Il tema, il rapporto che si instaura fra padrone e schiavo, o, più genericamente, fra carnefici e vittime, fra chi comanda e chi subisce: un rapporto basato su una legame di tipo sadomasochistico. L'argomento traeva spunto dal progetto omonimo dello scrittore austriaco Sacher-Masoch: tutti gli uomini sottostanno alla legge della violenza, usata da chi comanda, ma anche accettata, quasi con compiacimento, da chi subisce. Questa violenza si manifesta sotto varie forme: il potere dello stato, il rapporto amoroso, il denaro, la proprietà, la guerra o il militarismo, la cultura della morte. Il padrone, invidiato dallo schiavo, costituisce ai suoi occhi un modello da imitare, un esempio di saggezza, bellezza, perfezione. Alla fine, nella saga di Masoch, il padrone uccide lo schiavo consenziente. Lo scopo, perseguito dallo scrittore austriaco è quello di capire e di svincolarsi da questo tipo di rapporto violento partendo dalla comprensione della componente di amore-odio esistente fra le persone sottoforma di violenza psico- sessuale.
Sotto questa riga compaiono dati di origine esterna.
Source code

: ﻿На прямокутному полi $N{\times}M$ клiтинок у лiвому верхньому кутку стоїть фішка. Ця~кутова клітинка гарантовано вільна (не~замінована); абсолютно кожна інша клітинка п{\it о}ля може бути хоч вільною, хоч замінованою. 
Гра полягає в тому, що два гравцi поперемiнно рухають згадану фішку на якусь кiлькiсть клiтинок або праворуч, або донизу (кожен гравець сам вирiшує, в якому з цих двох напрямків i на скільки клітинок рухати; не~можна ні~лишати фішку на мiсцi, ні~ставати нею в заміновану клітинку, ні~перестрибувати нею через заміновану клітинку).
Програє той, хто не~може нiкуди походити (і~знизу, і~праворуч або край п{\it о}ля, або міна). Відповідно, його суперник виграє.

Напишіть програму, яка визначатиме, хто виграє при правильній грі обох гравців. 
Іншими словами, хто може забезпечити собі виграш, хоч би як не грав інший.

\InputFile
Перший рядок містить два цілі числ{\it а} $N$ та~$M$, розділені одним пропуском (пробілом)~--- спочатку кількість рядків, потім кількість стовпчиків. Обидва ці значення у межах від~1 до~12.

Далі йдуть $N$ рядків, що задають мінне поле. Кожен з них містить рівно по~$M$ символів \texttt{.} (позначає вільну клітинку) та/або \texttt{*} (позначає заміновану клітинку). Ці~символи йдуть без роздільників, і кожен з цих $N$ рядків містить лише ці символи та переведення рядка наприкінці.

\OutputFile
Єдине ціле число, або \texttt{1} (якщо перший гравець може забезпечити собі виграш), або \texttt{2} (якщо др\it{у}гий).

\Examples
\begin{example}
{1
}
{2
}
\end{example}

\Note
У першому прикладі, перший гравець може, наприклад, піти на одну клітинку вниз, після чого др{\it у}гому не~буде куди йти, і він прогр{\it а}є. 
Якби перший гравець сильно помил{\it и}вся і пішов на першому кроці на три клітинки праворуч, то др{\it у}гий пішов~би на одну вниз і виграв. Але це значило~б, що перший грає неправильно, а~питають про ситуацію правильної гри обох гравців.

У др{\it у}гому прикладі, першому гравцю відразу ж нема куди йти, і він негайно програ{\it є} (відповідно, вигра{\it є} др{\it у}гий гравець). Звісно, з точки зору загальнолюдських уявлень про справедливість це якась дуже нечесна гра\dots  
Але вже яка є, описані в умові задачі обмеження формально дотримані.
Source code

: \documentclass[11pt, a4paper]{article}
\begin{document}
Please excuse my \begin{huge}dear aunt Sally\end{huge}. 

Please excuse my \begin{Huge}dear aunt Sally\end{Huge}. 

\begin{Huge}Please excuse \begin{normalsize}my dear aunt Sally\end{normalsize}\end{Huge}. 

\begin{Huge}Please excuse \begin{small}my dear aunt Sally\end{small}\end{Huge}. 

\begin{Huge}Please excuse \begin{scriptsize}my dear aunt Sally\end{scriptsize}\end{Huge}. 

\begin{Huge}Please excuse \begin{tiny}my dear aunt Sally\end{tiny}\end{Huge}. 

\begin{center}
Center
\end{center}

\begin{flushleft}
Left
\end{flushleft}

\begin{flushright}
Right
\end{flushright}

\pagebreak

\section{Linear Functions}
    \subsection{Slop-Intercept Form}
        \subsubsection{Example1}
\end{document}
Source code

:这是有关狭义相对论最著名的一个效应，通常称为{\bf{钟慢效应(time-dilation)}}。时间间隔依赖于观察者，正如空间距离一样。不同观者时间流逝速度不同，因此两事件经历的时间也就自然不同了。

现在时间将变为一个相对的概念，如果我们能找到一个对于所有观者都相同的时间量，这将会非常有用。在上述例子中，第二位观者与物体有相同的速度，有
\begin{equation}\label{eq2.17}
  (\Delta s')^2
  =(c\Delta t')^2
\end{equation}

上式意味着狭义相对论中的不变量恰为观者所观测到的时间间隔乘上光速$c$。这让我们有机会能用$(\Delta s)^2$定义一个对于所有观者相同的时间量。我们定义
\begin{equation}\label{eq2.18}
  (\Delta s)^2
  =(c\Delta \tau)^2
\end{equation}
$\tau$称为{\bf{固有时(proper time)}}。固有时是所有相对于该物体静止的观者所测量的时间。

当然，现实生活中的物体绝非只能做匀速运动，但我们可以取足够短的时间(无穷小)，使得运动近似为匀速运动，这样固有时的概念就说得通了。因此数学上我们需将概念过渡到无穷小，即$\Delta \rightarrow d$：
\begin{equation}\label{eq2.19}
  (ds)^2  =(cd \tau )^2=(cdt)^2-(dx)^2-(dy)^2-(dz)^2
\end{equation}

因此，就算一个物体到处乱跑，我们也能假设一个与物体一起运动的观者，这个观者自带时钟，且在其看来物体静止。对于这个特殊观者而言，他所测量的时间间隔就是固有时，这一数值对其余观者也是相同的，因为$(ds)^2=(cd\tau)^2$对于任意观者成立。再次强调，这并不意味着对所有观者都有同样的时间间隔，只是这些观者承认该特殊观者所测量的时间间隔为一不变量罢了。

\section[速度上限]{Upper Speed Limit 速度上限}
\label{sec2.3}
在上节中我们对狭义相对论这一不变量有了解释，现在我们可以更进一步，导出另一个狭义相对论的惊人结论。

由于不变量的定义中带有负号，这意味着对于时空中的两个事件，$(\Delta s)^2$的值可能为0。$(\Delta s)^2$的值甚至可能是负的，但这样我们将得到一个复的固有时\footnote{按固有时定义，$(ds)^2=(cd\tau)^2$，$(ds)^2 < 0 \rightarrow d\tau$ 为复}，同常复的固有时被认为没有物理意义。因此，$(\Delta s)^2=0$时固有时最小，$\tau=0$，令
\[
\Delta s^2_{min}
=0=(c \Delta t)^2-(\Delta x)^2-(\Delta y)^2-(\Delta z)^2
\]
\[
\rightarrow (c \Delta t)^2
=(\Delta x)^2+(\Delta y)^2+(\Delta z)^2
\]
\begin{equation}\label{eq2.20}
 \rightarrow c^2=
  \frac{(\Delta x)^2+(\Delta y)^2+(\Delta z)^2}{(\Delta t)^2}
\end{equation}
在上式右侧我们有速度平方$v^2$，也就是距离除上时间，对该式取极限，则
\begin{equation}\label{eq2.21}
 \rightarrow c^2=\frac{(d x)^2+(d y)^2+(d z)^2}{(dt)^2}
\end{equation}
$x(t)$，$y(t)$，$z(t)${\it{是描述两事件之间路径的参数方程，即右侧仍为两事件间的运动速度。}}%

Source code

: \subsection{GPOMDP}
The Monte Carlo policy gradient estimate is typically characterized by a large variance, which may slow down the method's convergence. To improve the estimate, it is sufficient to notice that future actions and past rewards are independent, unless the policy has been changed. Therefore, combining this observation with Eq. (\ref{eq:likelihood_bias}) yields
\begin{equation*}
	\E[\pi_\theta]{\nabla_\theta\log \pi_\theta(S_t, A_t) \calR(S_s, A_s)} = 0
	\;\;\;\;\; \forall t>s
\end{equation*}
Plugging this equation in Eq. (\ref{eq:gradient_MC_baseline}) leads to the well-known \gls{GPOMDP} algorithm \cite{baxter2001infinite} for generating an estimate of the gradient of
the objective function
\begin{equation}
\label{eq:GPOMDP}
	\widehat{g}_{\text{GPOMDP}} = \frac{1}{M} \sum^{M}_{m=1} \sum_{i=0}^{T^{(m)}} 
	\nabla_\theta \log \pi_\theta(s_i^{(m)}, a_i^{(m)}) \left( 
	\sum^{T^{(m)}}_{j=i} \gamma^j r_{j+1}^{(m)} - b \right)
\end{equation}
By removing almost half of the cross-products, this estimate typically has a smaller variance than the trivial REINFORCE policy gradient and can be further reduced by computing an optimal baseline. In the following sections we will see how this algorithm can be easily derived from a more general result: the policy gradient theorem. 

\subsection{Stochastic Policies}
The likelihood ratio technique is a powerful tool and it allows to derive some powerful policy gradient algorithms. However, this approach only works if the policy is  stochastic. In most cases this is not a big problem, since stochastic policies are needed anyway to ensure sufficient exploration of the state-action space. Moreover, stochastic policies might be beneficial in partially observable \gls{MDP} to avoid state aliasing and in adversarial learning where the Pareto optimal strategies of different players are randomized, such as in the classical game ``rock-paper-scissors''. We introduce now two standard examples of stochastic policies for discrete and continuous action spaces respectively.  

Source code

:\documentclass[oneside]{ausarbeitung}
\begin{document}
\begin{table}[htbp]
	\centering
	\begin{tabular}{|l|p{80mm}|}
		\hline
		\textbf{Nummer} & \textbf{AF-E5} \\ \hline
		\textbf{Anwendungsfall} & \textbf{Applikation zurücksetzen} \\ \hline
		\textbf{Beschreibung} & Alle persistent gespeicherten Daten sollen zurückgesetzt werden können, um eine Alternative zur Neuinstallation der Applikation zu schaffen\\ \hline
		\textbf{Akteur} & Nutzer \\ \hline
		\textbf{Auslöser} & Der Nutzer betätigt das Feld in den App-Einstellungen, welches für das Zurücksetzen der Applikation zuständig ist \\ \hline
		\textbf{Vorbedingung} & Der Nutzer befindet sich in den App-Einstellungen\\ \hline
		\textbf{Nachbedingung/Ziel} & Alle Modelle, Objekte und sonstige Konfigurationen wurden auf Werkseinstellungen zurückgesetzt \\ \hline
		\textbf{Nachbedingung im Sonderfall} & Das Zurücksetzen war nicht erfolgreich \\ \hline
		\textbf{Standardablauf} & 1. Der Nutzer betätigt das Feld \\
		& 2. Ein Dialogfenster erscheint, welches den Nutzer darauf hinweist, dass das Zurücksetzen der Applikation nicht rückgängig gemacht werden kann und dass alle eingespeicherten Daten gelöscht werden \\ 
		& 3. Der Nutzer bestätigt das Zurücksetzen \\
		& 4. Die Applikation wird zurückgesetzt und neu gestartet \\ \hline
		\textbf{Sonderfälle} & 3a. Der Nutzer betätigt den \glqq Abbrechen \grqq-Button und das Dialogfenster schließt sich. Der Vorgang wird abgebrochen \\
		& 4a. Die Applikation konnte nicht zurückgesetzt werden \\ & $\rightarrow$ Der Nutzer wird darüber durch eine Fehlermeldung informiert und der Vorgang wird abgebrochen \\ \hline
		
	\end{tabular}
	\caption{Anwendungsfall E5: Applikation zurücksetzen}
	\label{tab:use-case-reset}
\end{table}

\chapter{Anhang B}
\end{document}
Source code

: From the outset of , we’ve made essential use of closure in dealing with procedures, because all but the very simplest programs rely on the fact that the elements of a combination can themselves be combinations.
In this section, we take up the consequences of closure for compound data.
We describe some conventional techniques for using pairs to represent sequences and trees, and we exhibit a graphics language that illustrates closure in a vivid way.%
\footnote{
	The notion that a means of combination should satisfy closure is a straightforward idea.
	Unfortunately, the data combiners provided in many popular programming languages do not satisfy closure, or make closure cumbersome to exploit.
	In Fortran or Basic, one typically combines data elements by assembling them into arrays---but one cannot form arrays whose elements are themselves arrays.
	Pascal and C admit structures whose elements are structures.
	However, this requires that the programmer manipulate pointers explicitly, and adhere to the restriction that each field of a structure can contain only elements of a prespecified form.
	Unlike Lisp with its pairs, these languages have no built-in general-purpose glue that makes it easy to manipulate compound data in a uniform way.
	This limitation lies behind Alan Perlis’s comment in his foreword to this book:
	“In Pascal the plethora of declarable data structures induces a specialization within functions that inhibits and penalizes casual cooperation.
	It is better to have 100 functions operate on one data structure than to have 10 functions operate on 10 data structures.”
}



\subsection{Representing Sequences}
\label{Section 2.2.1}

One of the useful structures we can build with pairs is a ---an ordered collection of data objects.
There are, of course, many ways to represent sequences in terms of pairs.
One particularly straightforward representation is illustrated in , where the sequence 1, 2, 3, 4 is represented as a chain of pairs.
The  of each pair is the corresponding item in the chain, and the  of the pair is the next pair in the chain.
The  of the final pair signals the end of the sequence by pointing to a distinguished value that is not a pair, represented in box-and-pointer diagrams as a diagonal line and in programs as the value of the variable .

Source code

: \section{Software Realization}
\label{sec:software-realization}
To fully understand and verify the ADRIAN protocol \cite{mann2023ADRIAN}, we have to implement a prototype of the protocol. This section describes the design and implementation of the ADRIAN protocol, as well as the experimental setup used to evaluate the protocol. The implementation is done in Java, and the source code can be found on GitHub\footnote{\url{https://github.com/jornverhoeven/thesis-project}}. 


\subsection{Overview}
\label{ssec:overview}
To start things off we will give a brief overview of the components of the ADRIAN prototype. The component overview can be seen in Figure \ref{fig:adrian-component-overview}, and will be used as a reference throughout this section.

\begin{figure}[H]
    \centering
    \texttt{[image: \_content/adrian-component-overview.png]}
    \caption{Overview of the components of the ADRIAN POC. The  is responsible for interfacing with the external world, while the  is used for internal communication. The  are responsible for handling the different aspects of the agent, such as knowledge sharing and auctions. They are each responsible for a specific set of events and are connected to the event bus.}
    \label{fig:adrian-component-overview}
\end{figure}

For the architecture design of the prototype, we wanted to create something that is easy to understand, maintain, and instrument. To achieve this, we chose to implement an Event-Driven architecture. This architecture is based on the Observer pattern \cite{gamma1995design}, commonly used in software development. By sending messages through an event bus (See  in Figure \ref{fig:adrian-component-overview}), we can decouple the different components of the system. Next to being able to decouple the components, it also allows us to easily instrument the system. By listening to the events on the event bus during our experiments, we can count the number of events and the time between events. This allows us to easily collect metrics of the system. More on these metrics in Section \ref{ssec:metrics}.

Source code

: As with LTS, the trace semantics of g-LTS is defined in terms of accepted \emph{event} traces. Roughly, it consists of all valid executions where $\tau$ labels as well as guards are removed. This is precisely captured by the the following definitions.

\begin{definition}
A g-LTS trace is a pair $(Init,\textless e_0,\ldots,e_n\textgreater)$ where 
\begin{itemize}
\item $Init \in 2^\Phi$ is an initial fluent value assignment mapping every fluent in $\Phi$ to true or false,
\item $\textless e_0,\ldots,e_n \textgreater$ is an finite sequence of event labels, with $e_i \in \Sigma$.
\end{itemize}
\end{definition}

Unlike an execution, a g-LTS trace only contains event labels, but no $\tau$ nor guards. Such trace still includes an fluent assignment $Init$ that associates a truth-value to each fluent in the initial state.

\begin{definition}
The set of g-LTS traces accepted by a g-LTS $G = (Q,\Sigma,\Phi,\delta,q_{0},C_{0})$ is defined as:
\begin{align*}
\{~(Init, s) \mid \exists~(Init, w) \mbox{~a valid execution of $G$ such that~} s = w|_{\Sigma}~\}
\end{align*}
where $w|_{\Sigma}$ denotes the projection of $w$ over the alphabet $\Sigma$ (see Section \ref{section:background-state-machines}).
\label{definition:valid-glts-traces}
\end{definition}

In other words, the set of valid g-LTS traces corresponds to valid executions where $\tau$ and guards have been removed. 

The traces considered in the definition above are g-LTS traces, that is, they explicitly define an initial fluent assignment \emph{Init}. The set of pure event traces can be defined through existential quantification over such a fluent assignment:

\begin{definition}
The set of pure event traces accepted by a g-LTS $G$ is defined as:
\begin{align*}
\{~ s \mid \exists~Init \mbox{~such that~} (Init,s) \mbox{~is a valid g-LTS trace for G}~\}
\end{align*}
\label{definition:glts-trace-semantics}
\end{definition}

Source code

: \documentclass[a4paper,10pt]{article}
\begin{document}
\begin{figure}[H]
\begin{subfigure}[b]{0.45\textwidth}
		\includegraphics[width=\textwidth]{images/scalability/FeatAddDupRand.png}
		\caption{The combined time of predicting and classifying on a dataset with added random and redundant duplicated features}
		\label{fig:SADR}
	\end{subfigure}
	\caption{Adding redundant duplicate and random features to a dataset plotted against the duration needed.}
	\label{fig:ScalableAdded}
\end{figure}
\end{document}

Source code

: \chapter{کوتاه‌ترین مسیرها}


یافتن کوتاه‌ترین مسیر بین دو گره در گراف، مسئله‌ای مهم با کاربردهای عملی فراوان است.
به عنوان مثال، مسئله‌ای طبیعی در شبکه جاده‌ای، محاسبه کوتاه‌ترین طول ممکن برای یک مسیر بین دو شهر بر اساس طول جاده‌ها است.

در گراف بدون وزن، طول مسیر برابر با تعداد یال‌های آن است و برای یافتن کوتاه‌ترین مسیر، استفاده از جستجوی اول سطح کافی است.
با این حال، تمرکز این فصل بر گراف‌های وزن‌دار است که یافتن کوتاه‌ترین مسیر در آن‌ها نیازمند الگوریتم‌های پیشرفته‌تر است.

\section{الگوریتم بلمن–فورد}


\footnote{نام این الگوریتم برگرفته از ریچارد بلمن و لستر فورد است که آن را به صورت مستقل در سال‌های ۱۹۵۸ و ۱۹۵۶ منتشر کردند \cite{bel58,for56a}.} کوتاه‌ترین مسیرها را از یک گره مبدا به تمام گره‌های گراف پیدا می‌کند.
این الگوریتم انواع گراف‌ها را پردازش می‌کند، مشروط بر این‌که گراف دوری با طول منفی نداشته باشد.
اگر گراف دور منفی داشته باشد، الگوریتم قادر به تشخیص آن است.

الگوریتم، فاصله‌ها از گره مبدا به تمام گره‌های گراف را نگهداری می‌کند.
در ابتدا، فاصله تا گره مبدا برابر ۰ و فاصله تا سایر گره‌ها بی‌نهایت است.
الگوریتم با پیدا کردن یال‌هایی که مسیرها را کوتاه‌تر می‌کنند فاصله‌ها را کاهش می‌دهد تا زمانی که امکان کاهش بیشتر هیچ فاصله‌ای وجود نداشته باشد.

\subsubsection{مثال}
Nella versione elaborata dal Living, “L'eredità di Caino” diventava una sorta di psicodramma dove gli spettatori avrebbero dovuto raggiungere la consapevolezza delle proprie frustrazioni e trovare, quindi, anche se non necessariamente, la capacità di superarle. I pezzi riprendono i temi del ciclo di Masoch, e utilizzano lo stesso schema di intreccio reciproco fra le varie forme di repressione, ma vengono pensati per essere riformulati a seconda delle occasioni, diventando quindi ogni volta una rappresentazione diversa che vuole rispecchiare la realtà contingente. E' il caso di “Oratorio di appoggio a uno sciopero”, rappresentato a Reggio Emilia in favore degli operai di una fabbrica che erano stati licenziati. I pezzi più noti del ciclo, in realtà mai ufficialmente concluso, sono: “Sette meditazioni sul sadomasochismo politico”, “Sei atti pubblici”, “La torre del denaro”, rappresentati, per la prima volta in Italia, alla Biennale di Venezia del 1975. In occasione dell'ultima rappresentazione di “La torre del denaro” a Venezia lo spettacolo si interruppe per qualche minuto, uno degli attori rivolgendosi al pubblico disse: “A Venezia abbiamo trovato persone che hanno detto che il Living è la più brutta cosa che sia stata portata alla Biennale, ma abbiamo anche trovato persone che hanno compreso il nostro lavoro, e persone meravigliose, dei fratelli, che come noi lottano contro lo Stato e lo sfruttamento per una società libera, per l'Anarchia”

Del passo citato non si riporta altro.